EXERCISE DESCRIPTION
Please copy each line from the entries that contains the string "Parameters".

(Stored items)

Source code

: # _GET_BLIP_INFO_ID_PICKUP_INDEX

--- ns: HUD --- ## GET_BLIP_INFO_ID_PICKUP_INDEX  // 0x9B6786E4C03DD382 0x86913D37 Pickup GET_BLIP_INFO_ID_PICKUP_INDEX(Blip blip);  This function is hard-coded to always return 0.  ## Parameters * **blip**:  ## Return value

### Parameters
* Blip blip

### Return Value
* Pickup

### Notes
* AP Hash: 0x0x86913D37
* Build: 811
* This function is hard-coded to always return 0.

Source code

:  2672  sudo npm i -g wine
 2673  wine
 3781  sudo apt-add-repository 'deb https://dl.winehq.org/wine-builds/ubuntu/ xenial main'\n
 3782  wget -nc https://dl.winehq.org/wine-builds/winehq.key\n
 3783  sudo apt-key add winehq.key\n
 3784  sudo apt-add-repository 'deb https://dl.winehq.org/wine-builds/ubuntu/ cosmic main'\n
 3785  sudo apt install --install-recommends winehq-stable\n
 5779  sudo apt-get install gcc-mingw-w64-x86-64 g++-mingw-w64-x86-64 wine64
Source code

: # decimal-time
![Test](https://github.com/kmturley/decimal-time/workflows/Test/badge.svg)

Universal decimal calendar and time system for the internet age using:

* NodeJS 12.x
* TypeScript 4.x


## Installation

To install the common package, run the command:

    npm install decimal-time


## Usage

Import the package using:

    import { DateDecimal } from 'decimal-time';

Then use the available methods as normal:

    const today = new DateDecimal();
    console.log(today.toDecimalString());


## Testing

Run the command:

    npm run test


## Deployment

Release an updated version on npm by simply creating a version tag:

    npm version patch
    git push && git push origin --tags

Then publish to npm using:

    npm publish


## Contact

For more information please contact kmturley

ANSWER SECTION
--- ns: HUD --- ## GET_BLIP_INFO_ID_PICKUP_INDEX  // 0x9B6786E4C03DD382 0x86913D37 Pickup GET_BLIP_INFO_ID_PICKUP_INDEX(Blip blip);  This function is hard-coded to always return 0.  ## Parameters * **blip**:  ## Return value
### Parameters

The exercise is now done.